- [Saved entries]

__________________________________________________

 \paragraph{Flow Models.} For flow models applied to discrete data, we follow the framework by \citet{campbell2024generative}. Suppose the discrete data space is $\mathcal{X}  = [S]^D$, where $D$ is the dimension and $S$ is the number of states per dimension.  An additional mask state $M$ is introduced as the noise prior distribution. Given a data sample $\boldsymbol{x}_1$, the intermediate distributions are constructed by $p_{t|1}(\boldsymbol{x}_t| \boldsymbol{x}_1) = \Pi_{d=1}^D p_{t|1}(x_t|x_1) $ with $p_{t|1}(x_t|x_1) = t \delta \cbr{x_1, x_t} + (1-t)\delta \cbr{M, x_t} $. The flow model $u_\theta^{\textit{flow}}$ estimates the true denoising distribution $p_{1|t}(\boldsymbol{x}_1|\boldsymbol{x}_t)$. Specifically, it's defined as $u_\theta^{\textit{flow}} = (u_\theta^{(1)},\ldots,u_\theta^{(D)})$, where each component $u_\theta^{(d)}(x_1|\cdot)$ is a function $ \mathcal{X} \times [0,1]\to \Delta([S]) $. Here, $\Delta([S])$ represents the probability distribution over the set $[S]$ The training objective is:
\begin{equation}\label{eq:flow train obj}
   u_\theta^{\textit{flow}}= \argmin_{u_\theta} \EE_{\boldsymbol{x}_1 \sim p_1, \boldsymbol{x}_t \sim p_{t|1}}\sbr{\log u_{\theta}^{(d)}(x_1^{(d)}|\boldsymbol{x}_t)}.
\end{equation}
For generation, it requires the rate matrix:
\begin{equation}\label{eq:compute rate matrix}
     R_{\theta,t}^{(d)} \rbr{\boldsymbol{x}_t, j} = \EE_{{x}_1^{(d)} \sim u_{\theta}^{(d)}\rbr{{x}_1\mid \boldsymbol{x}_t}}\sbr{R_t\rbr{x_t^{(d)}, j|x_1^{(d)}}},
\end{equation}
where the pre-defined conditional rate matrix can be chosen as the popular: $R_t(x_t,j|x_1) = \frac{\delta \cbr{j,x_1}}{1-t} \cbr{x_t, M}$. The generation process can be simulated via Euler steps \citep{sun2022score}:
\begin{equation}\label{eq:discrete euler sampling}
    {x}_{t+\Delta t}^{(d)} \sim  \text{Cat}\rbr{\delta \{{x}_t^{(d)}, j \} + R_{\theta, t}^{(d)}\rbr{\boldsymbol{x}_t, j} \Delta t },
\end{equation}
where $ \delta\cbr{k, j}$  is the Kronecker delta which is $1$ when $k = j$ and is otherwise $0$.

__________________________________________________

- [Exercise objective]
Return each full line of the entries that contains the word "begin".

- [Final answer]
\begin{equation}\label{eq:flow train obj}
\begin{equation}\label{eq:compute rate matrix}
\begin{equation}\label{eq:discrete euler sampling}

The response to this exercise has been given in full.